In a book I have found a statement (without proof):
Let $A$ be a symmetric operator on a Hilbert space $\mathcal H$, the following are equivalent:
- $A$ is essentially self-adjoint
- $\nu(i)=\nu(-i)=0$
- The ranges of $A-i \mathbb{1}$ and $A+i\mathbb 1$ are dense in $\mathcal H$
Here $\nu(\lambda)$ is defined as the dimension of the $\ker(A^*-\lambda \mathbb 1)$.
I don't really know where to begin with the proof. For 2. and 3. is it necessary to have both parts of the statement or are they already equivalent to each other?
How can the statement be proven? I think at this point I would appreciate hints more than the direct proof.

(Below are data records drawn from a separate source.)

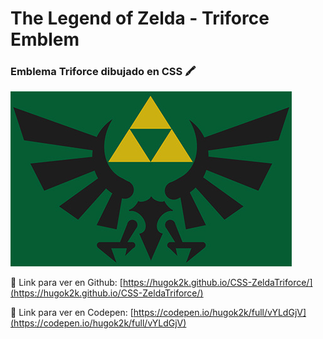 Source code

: # The Legend of Zelda - Triforce Emblem

### Emblema Triforce dibujado en CSS 🖍️  

![Emblema Triforce](https://github.com/hugok2k/CSS-ZeldaTriforce/blob/master/readme.jpg?raw=true)  

🔗 Link para ver en Github: [https://hugok2k.github.io/CSS-ZeldaTriforce/](https://hugok2k.github.io/CSS-ZeldaTriforce/)

🔗 Link para ver en Codepen: [https://codepen.io/hugok2k/full/vYLdGjV](https://codepen.io/hugok2k/full/vYLdGjV) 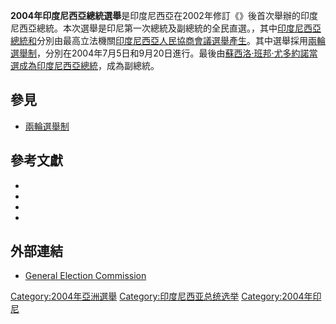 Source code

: **2004年印度尼西亞總統選舉**是印度尼西亞在2002年修訂《》後首次舉辦的印度尼西亞總統。本次選舉是印尼第一次總統及副總統的全民直選。，其中[印度尼西亞總統和](https://zh.wikipedia.org/wiki/印度尼西亞總統 "wikilink")分別由最高立法機關[印度尼西亞人民協商會議選舉產生](https://zh.wikipedia.org/wiki/印度尼西亞人民協商會議 "wikilink")。其中選舉採用[兩輪選舉制](https://zh.wikipedia.org/wiki/兩輪選舉制 "wikilink")，分別在2004年7月5日和9月20日進行。最後由[蘇西洛·班邦·尤多約諾當選成為印度尼西亞總統](https://zh.wikipedia.org/wiki/蘇西洛·班邦·尤多約諾 "wikilink")，成為副總統。

## 參見

  - [兩輪選舉制](https://zh.wikipedia.org/wiki/兩輪選舉制 "wikilink")

## 參考文獻

  -
  -
  -
  -
## 外部連結

  - [General Election Commission](http://www.kpu.go.id)

[Category:2004年亞洲選舉](https://zh.wikipedia.org/wiki/Category:2004年亞洲選舉 "wikilink")
[Category:印度尼西亚总统选举](https://zh.wikipedia.org/wiki/Category:印度尼西亚总统选举 "wikilink")
[Category:2004年印尼](https://zh.wikipedia.org/wiki/Category:2004年印尼 "wikilink") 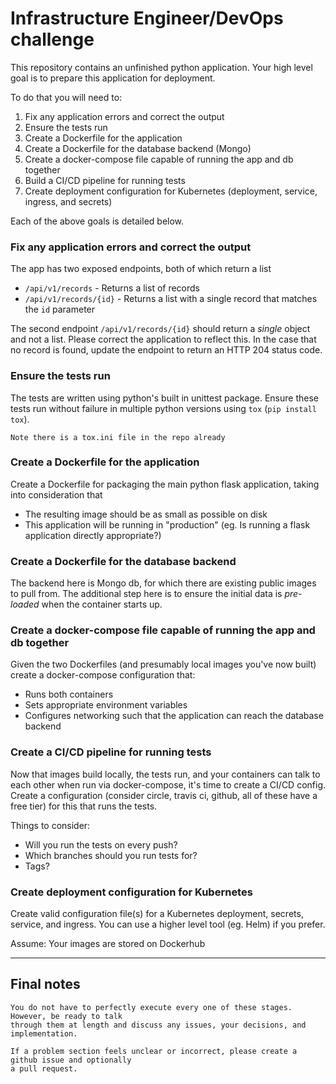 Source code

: # Infrastructure Engineer/DevOps challenge

This repository contains an unfinished python application. Your high level goal is to prepare this application for deployment.

To do that you will need to:

1. Fix any application errors and correct the output
2. Ensure the tests run
3. Create a Dockerfile for the application
4. Create a Dockerfile for the database backend (Mongo)
5. Create a docker-compose file capable of running the app and db together
6. Build a CI/CD pipeline for running tests
7. Create deployment configuration for Kubernetes (deployment, service, ingress, and secrets)


Each of the above goals is detailed below.

### Fix any application errors and correct the output

The app has two exposed endpoints, both of which return a list

* `/api/v1/records` - Returns a list of records
* `/api/v1/records/{id}` - Returns a list with a single record that matches the `id` parameter

The second endpoint `/api/v1/records/{id}` should return a *single* object and not a list. Please
correct the application to reflect this. In the case that no record is found, update the endpoint
to return an HTTP 204 status code.

### Ensure the tests run

The tests are written using python's built in unittest package. Ensure these tests
run without failure in multiple python versions using `tox` (`pip install tox`).

    Note there is a tox.ini file in the repo already

### Create a Dockerfile for the application

Create a Dockerfile for packaging the main python flask application, taking into consideration that
* The resulting image should be as small as possible on disk
* This application will be running in "production" (eg. Is running a flask application directly appropriate?)

### Create a Dockerfile for the database backend

The backend here is Mongo db, for which there are existing public images to pull from. The additional
step here is to ensure the initial data is _pre-loaded_ when the container starts up.

### Create a docker-compose file capable of running the app and db together

Given the two Dockerfiles (and presumably local images you've now built) create a docker-compose
configuration that:
* Runs both containers
* Sets appropriate environment variables
* Configures networking such that the application can reach the database backend

### Create a CI/CD pipeline for running tests

Now that images build locally, the tests run, and your containers can talk to each other when
run via docker-compose, it's time to create a CI/CD config. Create a configuration (consider
circle, travis ci, github, all of these have a free tier) for this that runs the tests.

Things to consider:

* Will you run the tests on every push?
* Which branches should you run tests for?
* Tags?

### Create deployment configuration for Kubernetes

Create valid configuration file(s) for a Kubernetes deployment, secrets, service, and ingress.
You can use a higher level tool (eg. Helm) if you prefer.

Assume: Your images are stored on Dockerhub

---
## Final notes

    You do not have to perfectly execute every one of these stages. However, be ready to talk
    through them at length and discuss any issues, your decisions, and implementation.
  
    If a problem section feels unclear or incorrect, please create a github issue and optionally
    a pull request.
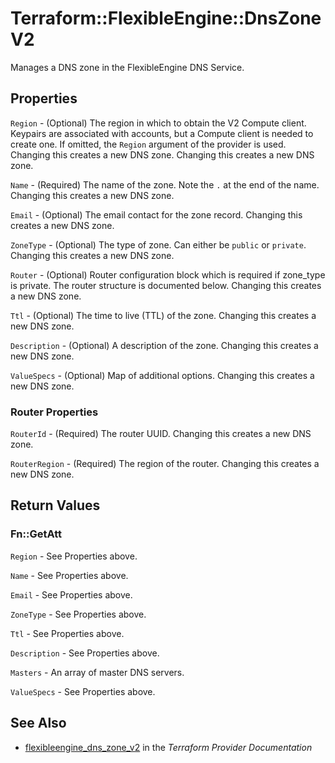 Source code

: # Terraform::FlexibleEngine::DnsZoneV2

Manages a DNS zone in the FlexibleEngine DNS Service.

## Properties

`Region` - (Optional) The region in which to obtain the V2 Compute client. Keypairs are associated with accounts, but a Compute client is needed to create one. If omitted, the `Region` argument of the provider is used. Changing this creates a new DNS zone. Changing this creates a new DNS zone.

`Name` - (Required) The name of the zone. Note the `.` at the end of the name. Changing this creates a new DNS zone.

`Email` - (Optional) The email contact for the zone record. Changing this creates a new DNS zone.

`ZoneType` - (Optional) The type of zone. Can either be `public` or `private`. Changing this creates a new DNS zone.

`Router` - (Optional) Router configuration block which is required if zone_type is private. The router structure is documented below.  Changing this creates a new DNS zone.

`Ttl` - (Optional) The time to live (TTL) of the zone. Changing this creates a new DNS zone.

`Description` - (Optional) A description of the zone. Changing this creates a new DNS zone.

`ValueSpecs` - (Optional) Map of additional options. Changing this creates a new DNS zone.

### Router Properties

`RouterId` - (Required) The router UUID. Changing this creates a new DNS zone.

`RouterRegion` - (Required) The region of the router. Changing this creates a new DNS zone.


## Return Values

### Fn::GetAtt

`Region` - See Properties above.

`Name` - See Properties above.

`Email` - See Properties above.

`ZoneType` - See Properties above.

`Ttl` - See Properties above.

`Description` - See Properties above.

`Masters` - An array of master DNS servers.

`ValueSpecs` - See Properties above.

## See Also

* [flexibleengine_dns_zone_v2](https://www.terraform.io/docs/providers/flexibleengine/r/dns_zone_v2.html) in the _Terraform Provider Documentation_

Hint: If $A : \mathcal{D}(A)\subseteq H \rightarrow H$ is a densely-defined symmetric linear operator on a complex Hilbert space $H$, then the following holds in $H\times H$: $$ \mathcal{G}(A^*)=\overline{\mathcal{G}(A)}\oplus\mathcal{N}(A^*-iI)\oplus\mathcal{N}(A^*+iI), $$ where $\mathcal{G}(A^*)$ is the graph of $A^*$ and $\overline{\mathcal{G}(A)}$ is the closure of the graph of $A$ in $H\times H$. (I'm being sloppy about the notation of $\mathcal{N}(A^*\pm iI)$ because it's really the graph of the restriction of $A^*$ to these subspaces.)